TASK TO COMPLETE: Start at the line in the entries below that contains "RAG:ia ja vektoritietokantoja", stop at the line that contains "Tämä asiakirja on", and output exactly the lines in that span, both ends included.

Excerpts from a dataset
§

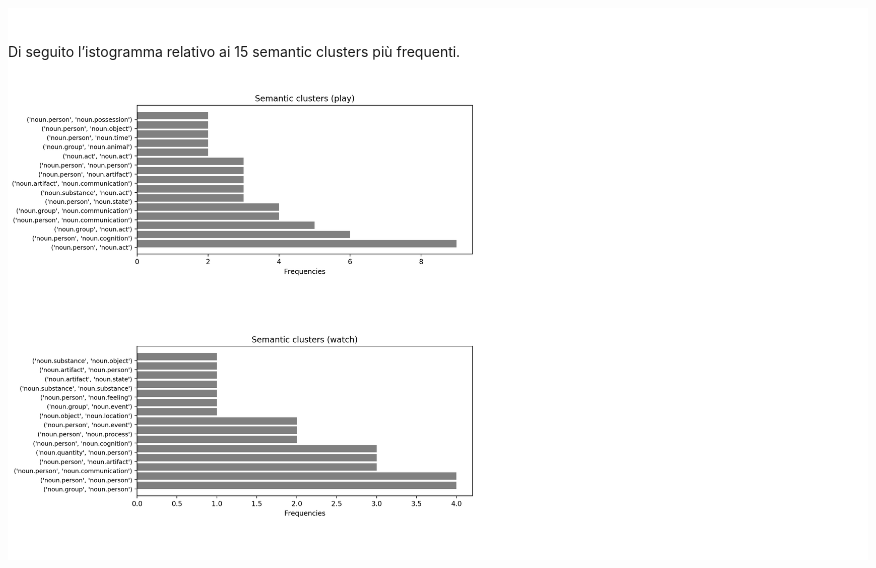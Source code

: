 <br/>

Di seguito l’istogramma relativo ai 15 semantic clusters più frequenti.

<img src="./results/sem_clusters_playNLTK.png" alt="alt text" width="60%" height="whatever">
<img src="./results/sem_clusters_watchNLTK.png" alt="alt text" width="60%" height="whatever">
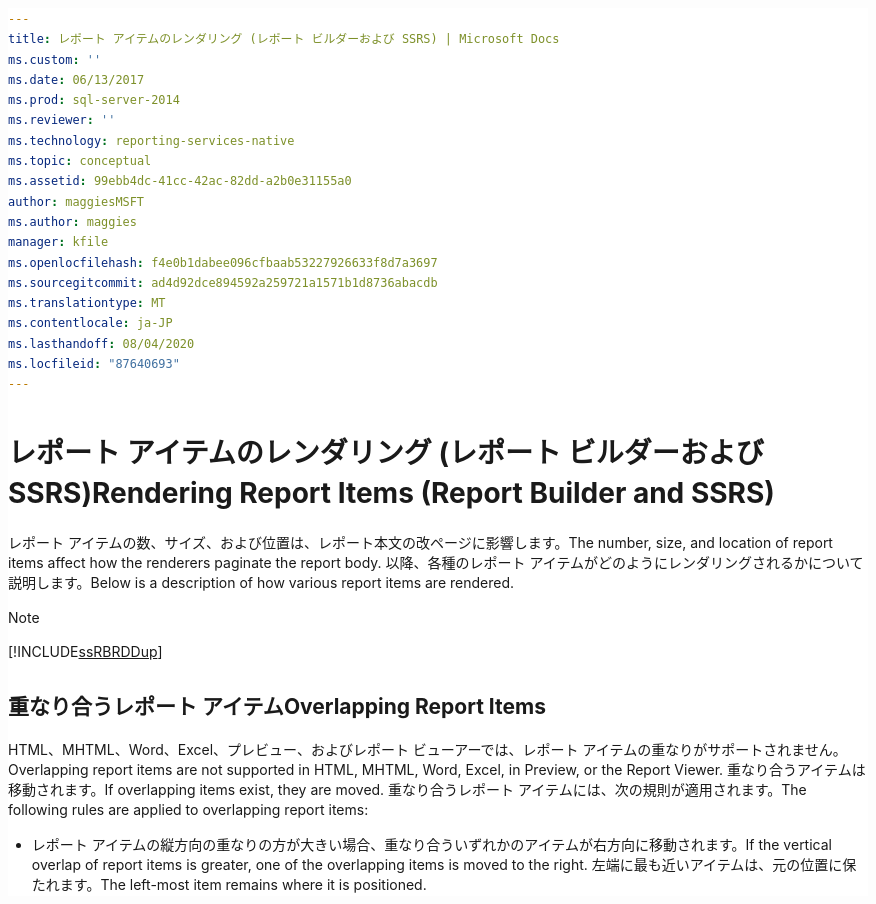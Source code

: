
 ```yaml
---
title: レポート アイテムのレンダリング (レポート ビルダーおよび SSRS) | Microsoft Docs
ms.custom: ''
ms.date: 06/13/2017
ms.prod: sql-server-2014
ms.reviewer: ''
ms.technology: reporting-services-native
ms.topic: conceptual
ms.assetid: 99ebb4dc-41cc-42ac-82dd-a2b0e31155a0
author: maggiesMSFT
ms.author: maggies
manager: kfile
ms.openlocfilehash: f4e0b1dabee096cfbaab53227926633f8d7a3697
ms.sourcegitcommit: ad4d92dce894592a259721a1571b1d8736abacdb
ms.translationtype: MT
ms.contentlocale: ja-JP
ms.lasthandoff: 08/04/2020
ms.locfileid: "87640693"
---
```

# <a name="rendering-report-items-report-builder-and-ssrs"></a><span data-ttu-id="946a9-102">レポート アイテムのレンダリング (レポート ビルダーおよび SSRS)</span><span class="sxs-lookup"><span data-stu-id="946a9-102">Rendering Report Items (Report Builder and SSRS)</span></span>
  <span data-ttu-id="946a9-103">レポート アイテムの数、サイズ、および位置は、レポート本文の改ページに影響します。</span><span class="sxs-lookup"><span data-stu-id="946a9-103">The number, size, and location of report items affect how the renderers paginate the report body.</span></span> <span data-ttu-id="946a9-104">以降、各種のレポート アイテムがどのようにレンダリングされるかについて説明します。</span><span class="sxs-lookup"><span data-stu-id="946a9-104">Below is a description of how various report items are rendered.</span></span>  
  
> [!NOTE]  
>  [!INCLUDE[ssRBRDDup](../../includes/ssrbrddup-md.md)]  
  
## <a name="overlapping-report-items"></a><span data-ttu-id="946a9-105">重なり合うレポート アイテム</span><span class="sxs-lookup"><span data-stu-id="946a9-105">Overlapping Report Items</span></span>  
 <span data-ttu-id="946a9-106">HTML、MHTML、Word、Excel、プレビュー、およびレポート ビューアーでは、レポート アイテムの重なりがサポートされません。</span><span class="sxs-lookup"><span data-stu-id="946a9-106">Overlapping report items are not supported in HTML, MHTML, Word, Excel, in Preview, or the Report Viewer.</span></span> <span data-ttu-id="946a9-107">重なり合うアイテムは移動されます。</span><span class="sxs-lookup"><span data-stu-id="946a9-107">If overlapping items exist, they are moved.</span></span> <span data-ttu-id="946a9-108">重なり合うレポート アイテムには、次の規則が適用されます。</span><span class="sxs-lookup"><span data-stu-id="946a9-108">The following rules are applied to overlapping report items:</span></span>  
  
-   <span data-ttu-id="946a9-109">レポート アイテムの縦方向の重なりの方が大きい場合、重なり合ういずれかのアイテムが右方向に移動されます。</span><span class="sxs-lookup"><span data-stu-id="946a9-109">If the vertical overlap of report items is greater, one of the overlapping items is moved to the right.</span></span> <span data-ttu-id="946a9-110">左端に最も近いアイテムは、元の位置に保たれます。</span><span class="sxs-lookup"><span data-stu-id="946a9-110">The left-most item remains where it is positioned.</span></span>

§

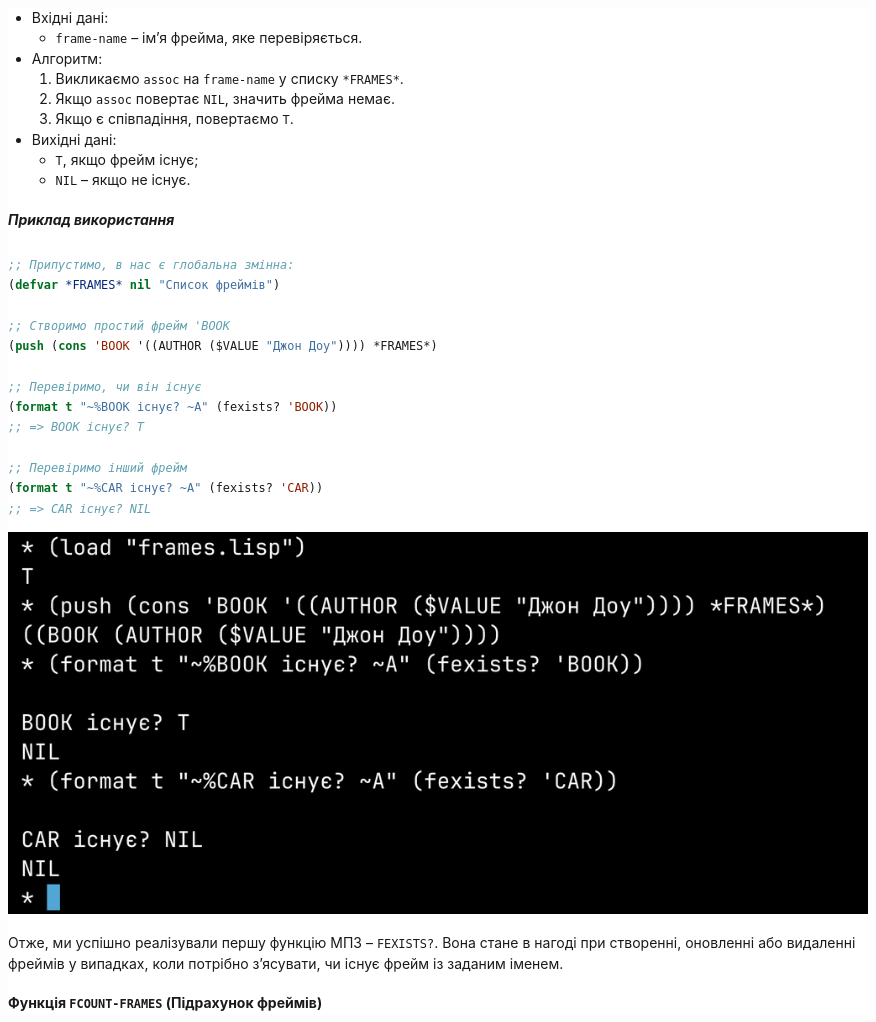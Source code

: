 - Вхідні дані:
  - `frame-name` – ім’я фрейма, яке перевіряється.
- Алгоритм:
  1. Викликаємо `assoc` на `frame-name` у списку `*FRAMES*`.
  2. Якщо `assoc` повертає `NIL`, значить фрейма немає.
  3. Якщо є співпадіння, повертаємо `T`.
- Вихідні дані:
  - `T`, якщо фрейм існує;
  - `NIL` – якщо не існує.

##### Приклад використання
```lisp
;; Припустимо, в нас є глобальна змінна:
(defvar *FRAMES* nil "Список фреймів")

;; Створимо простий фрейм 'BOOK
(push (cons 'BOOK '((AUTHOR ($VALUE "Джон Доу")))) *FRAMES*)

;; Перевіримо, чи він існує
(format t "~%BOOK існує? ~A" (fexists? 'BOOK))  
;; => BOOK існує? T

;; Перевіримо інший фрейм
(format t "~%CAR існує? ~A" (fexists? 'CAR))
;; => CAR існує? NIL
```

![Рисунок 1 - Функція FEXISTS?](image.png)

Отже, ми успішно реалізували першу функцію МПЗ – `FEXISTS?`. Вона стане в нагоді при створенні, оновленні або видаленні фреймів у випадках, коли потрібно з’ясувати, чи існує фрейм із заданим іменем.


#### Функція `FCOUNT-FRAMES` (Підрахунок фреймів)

§

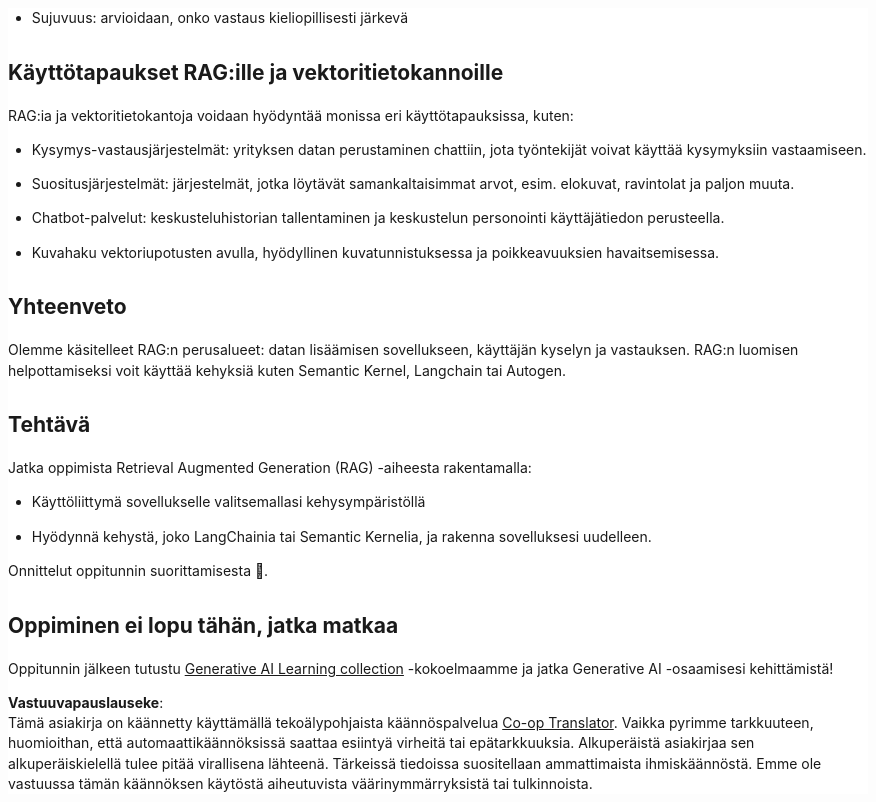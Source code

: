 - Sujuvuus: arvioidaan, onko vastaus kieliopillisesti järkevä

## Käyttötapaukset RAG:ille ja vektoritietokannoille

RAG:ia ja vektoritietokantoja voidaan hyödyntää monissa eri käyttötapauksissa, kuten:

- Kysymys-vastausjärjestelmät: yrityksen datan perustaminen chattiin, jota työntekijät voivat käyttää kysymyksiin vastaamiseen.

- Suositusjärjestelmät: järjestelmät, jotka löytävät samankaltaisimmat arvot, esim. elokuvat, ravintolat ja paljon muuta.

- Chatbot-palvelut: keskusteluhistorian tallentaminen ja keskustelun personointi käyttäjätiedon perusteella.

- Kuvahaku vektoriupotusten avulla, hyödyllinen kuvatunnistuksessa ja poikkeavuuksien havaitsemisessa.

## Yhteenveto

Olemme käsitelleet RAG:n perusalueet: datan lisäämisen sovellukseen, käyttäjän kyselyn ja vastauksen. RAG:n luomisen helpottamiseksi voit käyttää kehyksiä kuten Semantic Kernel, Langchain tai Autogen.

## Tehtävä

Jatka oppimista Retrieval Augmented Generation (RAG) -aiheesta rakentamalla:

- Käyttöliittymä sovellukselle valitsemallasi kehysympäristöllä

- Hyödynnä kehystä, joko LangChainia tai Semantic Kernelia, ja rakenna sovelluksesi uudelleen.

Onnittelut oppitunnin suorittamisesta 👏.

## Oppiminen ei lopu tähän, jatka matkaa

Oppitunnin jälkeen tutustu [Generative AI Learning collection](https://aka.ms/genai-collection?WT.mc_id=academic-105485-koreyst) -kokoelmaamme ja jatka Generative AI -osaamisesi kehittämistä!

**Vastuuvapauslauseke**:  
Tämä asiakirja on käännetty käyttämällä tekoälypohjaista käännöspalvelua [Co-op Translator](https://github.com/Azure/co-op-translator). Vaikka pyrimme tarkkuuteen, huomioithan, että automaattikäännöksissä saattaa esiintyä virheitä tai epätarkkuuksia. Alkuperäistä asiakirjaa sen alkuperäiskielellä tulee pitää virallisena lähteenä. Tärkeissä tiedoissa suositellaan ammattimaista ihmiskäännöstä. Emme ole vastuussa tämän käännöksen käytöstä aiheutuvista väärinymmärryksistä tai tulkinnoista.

§

RESPONSE:
RAG:ia ja vektoritietokantoja voidaan hyödyntää monissa eri käyttötapauksissa, kuten:

- Kysymys-vastausjärjestelmät: yrityksen datan perustaminen chattiin, jota työntekijät voivat käyttää kysymyksiin vastaamiseen.

- Suositusjärjestelmät: järjestelmät, jotka löytävät samankaltaisimmat arvot, esim. elokuvat, ravintolat ja paljon muuta.

- Chatbot-palvelut: keskusteluhistorian tallentaminen ja keskustelun personointi käyttäjätiedon perusteella.

- Kuvahaku vektoriupotusten avulla, hyödyllinen kuvatunnistuksessa ja poikkeavuuksien havaitsemisessa.

## Yhteenveto

Olemme käsitelleet RAG:n perusalueet: datan lisäämisen sovellukseen, käyttäjän kyselyn ja vastauksen. RAG:n luomisen helpottamiseksi voit käyttää kehyksiä kuten Semantic Kernel, Langchain tai Autogen.

## Tehtävä

Jatka oppimista Retrieval Augmented Generation (RAG) -aiheesta rakentamalla:

- Käyttöliittymä sovellukselle valitsemallasi kehysympäristöllä

- Hyödynnä kehystä, joko LangChainia tai Semantic Kernelia, ja rakenna sovelluksesi uudelleen.

Onnittelut oppitunnin suorittamisesta 👏.

## Oppiminen ei lopu tähän, jatka matkaa

Oppitunnin jälkeen tutustu [Generative AI Learning collection](https://aka.ms/genai-collection?WT.mc_id=academic-105485-koreyst) -kokoelmaamme ja jatka Generative AI -osaamisesi kehittämistä!

**Vastuuvapauslauseke**:  
Tämä asiakirja on käännetty käyttämällä tekoälypohjaista käännöspalvelua [Co-op Translator](https://github.com/Azure/co-op-translator). Vaikka pyrimme tarkkuuteen, huomioithan, että automaattikäännöksissä saattaa esiintyä virheitä tai epätarkkuuksia. Alkuperäistä asiakirjaa sen alkuperäiskielellä tulee pitää virallisena lähteenä. Tärkeissä tiedoissa suositellaan ammattimaista ihmiskäännöstä. Emme ole vastuussa tämän käännöksen käytöstä aiheutuvista väärinymmärryksistä tai tulkinnoista.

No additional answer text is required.